Don't do that for XFS. XFS directories have internal hashed btree indexes that are far more space efficient than using fanout in userspace. i.e. The XFS hash index uses 8 bytes per dirent, and so in a 4kB directory block size structure can index about 500 entries per block. And being O(log N) for lookup, insert and remove, the fan-out within the directory hash per IO operation is an aorder of magnitude higher than using directories in userspace.... The capacity limit for XFS is 32GB of dirent data, which generally equates to somewhere around 300-500 million dirents depending on filename size. The hash index is separate from this limit (has it's own 32GB address segment, as does the internal freespace map for the directory.... The other directory design characterisitic of XFs directories is that readdir is always a sequential read through the dirent data with built in readahead. It does not need to look up the hash index to determine where to read the next dirents from - that's a straight "file offset to physical location" lookup in the extent btree, which is always cached in memory. So that's generally not a limiting factor, either.
For some applications, I need to be able to cache over 1M entries (render farm) and even a kernel tree has over 100k.
Not a problem for XFS with a single directory, but could definitely
be a problem for others especially as the directory grows and
shrinks. Last I measured, ext4 directory perf drops off at about
80-90k entries using 40 byte file names, but you can get an idea of
XFS directory scalability with large entry counts in commit
756c6f0f7efe ("xfs: reverse search directory freespace indexes").

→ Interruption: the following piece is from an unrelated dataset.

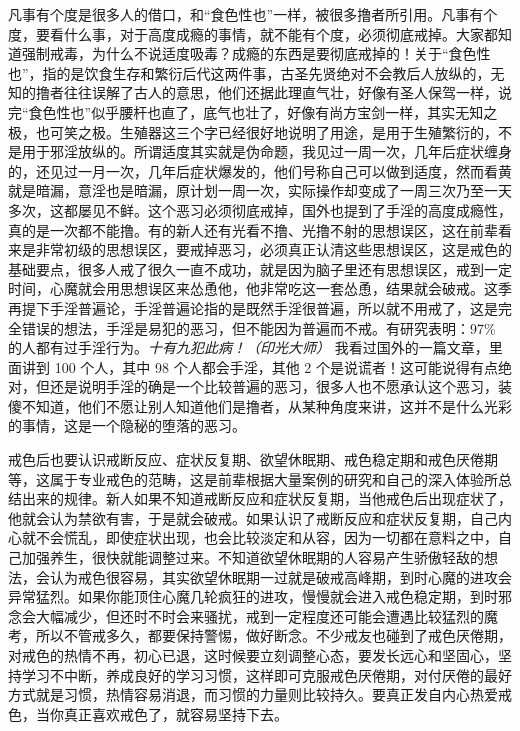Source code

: 凡事有个度是很多人的借口，和“食色性也”一样，被很多撸者所引用。凡事有个度，要看什么事，对于高度成瘾的事情，就不能有个度，必须彻底戒掉。大家都知道强制戒毒，为什么不说适度吸毒？成瘾的东西是要彻底戒掉的！关于“食色性也”，指的是饮食生存和繁衍后代这两件事，古圣先贤绝对不会教后人放纵的，无知的撸者往往误解了古人的意思，他们还据此理直气壮，好像有圣人保驾一样，说完“食色性也”似乎腰杆也直了，底气也壮了，好像有尚方宝剑一样，其实无知之极，也可笑之极。生殖器这三个字已经很好地说明了用途，是用于生殖繁衍的，不是用于邪淫放纵的。所谓适度其实就是伪命题，我见过一周一次，几年后症状缠身的，还见过一月一次，几年后症状爆发的，他们号称自己可以做到适度，然而看黄就是暗漏，意淫也是暗漏，原计划一周一次，实际操作却变成了一周三次乃至一天多次，这都屡见不鲜。这个恶习必须彻底戒掉，国外也提到了手淫的高度成瘾性，真的是一次都不能撸。有的新人还有光看不撸、光撸不射的思想误区，这在前辈看来是非常初级的思想误区，要戒掉恶习，必须真正认清这些思想误区，这是戒色的基础要点，很多人戒了很久一直不成功，就是因为脑子里还有思想误区，戒到一定时间，心魔就会用思想误区来怂恿他，他非常吃这一套怂恿，结果就会破戒。这季再提下手淫普遍论，手淫普遍论指的是既然手淫很普遍，所以就不用戒了，这是完全错误的想法，手淫是易犯的恶习，但不能因为普遍而不戒。有研究表明：97\% 的人都有过手淫行为。\textit{十有九犯此病！（印光大师）} 我看过国外的一篇文章，里面讲到 100 个人，其中 98 个人都会手淫，其他 2 个是说谎者！这可能说得有点绝对，但还是说明手淫的确是一个比较普遍的恶习，很多人也不愿承认这个恶习，装傻不知道，他们不愿让别人知道他们是撸者，从某种角度来讲，这并不是什么光彩的事情，这是一个隐秘的堕落的恶习。

戒色后也要认识戒断反应、症状反复期、欲望休眠期、戒色稳定期和戒色厌倦期等，这属于专业戒色的范畴，这是前辈根据大量案例的研究和自己的深入体验所总结出来的规律。新人如果不知道戒断反应和症状反复期，当他戒色后出现症状了，他就会认为禁欲有害，于是就会破戒。如果认识了戒断反应和症状反复期，自己内心就不会慌乱，即使症状出现，也会比较淡定和从容，因为一切都在意料之中，自己加强养生，很快就能调整过来。不知道欲望休眠期的人容易产生骄傲轻敌的想法，会认为戒色很容易，其实欲望休眠期一过就是破戒高峰期，到时心魔的进攻会异常猛烈。如果你能顶住心魔几轮疯狂的进攻，慢慢就会进入戒色稳定期，到时邪念会大幅减少，但还时不时会来骚扰，戒到一定程度还可能会遭遇比较猛烈的魔考，所以不管戒多久，都要保持警惕，做好断念。不少戒友也碰到了戒色厌倦期，对戒色的热情不再，初心已退，这时候要立刻调整心态，要发长远心和坚固心，坚持学习不中断，养成良好的学习习惯，这样即可克服戒色厌倦期，对付厌倦的最好方式就是习惯，热情容易消退，而习惯的力量则比较持久。要真正发自内心热爱戒色，当你真正喜欢戒色了，就容易坚持下去。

I'll reproduce the table using a 4kB directory block size here:
File count create time(sec) / rate (files/s)
10k 0.41 / 24.3k
20k 0.75 / 26.7k
100k 3.27 / 30.6k
200k 6.71 / 29.8k
1M 37.67 / 26.5k
2M 79.55 / 25.2k
10M 552.89 / 18.1k
So that's single threaded file create, which shows the rough limits
of insert into the large directory. There really isn't a major
drop-off in performance until there are several million entries in
the directory. Remove is roughly the same speed for the same dirent
count.
What I'd like to do is remove the fanout directories, so that for each logical "volume"[*] I have a single directory with all the files in it. But that means sticking massive amounts of entries into a single directory and hoping it (a) isn't too slow and (b) doesn't hit the capacity limit.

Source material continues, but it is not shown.